From 4b70eb864192ec5cf54a7e67e2957ddf0e5c0f6f Mon Sep 17 00:00:00 2001
From: Qu Wenruo <wqu@suse.com>
Date: Mon, 23 Apr 2018 16:13:55 +0800
Subject: [PATCH] btrfs: Fix wrong first_key parameter in replace_path

Commit 581c1760415c ("btrfs: Validate child tree block's level and first
key") introduced new @first_key parameter for read_tree_block(), however
caller in replace_path() is parasing wrong key to read_tree_block().

It should use parameter @first_key other than @key.

Normally it won't expose problem as @key is normally initialzied to the
same value of @first_key we expect.
However in relocation recovery case, @key can be set to (0, 0, 0), and
since no valid key in relocation tree can be (0, 0, 0), it will cause
read_tree_block() to return -EUCLEAN and interrupt relocation recovery.

Fix it by setting @first_key correctly.

Signed-off-by: Qu Wenruo <wqu@suse.com>
---
 fs/btrfs/relocation.c | 2 +-
 1 file changed, 1 insertion(+), 1 deletion(-)

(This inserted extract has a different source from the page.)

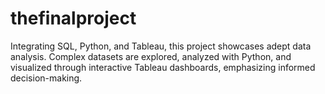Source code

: # thefinalproject
 Integrating SQL, Python, and Tableau, this project showcases adept data analysis. Complex datasets are explored, analyzed with Python, and visualized through interactive Tableau dashboards, emphasizing informed decision-making.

diff --git a/fs/btrfs/relocation.c b/fs/btrfs/relocation.c
index 00b7d3231821..b041b945a7ae 100644
--- a/fs/btrfs/relocation.c
+++ b/fs/btrfs/relocation.c
@@ -1841,7 +1841,7 @@  int replace_path(struct btrfs_trans_handle *trans,
 		old_bytenr = btrfs_node_blockptr(parent, slot);
 		blocksize = fs_info->nodesize;
 		old_ptr_gen = btrfs_node_ptr_generation(parent, slot);
-		btrfs_node_key_to_cpu(parent, &key, slot);
+		btrfs_node_key_to_cpu(parent, &first_key, slot);
 
 		if (level <= max_level) {
 			eb = path->nodes[level];
-- 
2.17.0